I think that the handling of character codes can always be mentioned as a demon gate of Python. When I first started using Python, I was tired of handling this character code and would I use it again! There was a time when I thought. I'm used to it now. .. ..
What were you trying to do
It's just this.
If there was a Japanese comment in the query log, the UnicodeEncodeError at the beginning might occur when writing.
I will write the situation and solution.
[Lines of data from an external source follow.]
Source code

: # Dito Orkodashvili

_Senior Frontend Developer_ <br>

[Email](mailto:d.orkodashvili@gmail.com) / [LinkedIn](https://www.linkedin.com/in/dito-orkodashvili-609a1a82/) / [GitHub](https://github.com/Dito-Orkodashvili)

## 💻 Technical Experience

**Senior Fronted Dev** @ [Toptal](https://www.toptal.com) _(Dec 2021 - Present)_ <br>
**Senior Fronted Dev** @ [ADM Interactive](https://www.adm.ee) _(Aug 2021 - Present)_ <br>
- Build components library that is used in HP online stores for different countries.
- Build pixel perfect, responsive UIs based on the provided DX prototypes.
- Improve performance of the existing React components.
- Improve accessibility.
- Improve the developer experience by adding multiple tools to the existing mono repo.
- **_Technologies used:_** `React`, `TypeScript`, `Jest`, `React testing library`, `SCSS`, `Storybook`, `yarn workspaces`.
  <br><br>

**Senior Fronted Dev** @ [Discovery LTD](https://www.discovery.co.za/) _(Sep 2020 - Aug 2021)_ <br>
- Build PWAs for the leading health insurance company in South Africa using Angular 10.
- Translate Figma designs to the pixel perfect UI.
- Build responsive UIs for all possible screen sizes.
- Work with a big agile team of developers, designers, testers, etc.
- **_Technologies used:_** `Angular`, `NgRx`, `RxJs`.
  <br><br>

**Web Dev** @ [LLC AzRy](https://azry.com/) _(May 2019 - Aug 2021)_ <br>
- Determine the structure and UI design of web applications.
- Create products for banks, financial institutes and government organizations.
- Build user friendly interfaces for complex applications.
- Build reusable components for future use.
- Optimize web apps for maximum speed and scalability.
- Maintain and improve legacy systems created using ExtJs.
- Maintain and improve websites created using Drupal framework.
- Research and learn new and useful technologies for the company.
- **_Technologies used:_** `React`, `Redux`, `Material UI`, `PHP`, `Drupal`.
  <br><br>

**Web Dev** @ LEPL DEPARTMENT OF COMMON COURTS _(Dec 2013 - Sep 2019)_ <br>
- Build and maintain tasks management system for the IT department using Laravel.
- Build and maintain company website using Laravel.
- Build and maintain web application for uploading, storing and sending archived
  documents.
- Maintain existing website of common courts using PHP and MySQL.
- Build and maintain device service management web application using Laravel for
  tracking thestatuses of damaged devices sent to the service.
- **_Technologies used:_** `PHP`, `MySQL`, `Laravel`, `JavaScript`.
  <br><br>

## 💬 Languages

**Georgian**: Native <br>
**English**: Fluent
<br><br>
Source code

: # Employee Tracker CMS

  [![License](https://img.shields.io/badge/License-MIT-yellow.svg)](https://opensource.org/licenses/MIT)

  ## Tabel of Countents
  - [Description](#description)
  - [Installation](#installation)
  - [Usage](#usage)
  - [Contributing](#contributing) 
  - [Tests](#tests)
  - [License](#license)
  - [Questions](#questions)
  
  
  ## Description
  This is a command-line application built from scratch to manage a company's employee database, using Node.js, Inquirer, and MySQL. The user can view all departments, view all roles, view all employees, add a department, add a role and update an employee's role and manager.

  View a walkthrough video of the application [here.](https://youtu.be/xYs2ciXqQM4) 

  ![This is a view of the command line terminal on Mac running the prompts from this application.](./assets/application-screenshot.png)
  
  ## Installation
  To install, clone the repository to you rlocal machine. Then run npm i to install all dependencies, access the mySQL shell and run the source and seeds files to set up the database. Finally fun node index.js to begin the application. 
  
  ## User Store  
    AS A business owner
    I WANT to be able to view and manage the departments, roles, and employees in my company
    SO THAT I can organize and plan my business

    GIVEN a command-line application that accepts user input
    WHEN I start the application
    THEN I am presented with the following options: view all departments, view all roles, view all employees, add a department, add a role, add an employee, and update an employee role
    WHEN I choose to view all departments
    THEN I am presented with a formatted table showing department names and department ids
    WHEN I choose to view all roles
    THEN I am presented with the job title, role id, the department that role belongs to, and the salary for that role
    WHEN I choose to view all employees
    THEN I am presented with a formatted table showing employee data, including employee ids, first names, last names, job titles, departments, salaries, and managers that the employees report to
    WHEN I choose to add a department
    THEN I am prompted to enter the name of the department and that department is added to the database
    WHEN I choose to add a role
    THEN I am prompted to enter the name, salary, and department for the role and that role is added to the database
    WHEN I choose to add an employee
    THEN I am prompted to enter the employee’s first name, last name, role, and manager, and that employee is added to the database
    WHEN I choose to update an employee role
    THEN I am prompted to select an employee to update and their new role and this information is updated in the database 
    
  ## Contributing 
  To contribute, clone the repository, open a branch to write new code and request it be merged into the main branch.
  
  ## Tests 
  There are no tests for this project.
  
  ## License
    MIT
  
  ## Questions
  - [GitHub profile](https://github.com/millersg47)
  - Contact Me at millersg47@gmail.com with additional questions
Python is 2.7. I'm sorry this time. .. .. ..
When I got it with DB API, I was able to get the query log without any problem and deleted unnecessary character strings. I was also able to write a trial log! So I thought, "Oh, then I just write it to a file!"
Now let's write that to a file.
# -*- coding: utf-8 -*-
#Actually, the log is acquired by API, but here we will log it as a character string to check the operation.
log = "aaa Japanese"
with open("test.txt", "a") as f:
f.write(log + "\r\n")
Looking at the file test.txt
aaa Japanese
It is written properly. Now all you have to do is get the query log from the API and run it. I was wondering. So when I get the log from the API and write it, the following error occurs. .. (I'm sorry, but I will omit the API part)
Traceback (most recent call last):
File "writetest.py", line 11, in <module>
f.write(log + "\r\n")
UnicodeEncodeError: 'ascii' codec can't encode characters in position 4-6: ordinal not in range(128)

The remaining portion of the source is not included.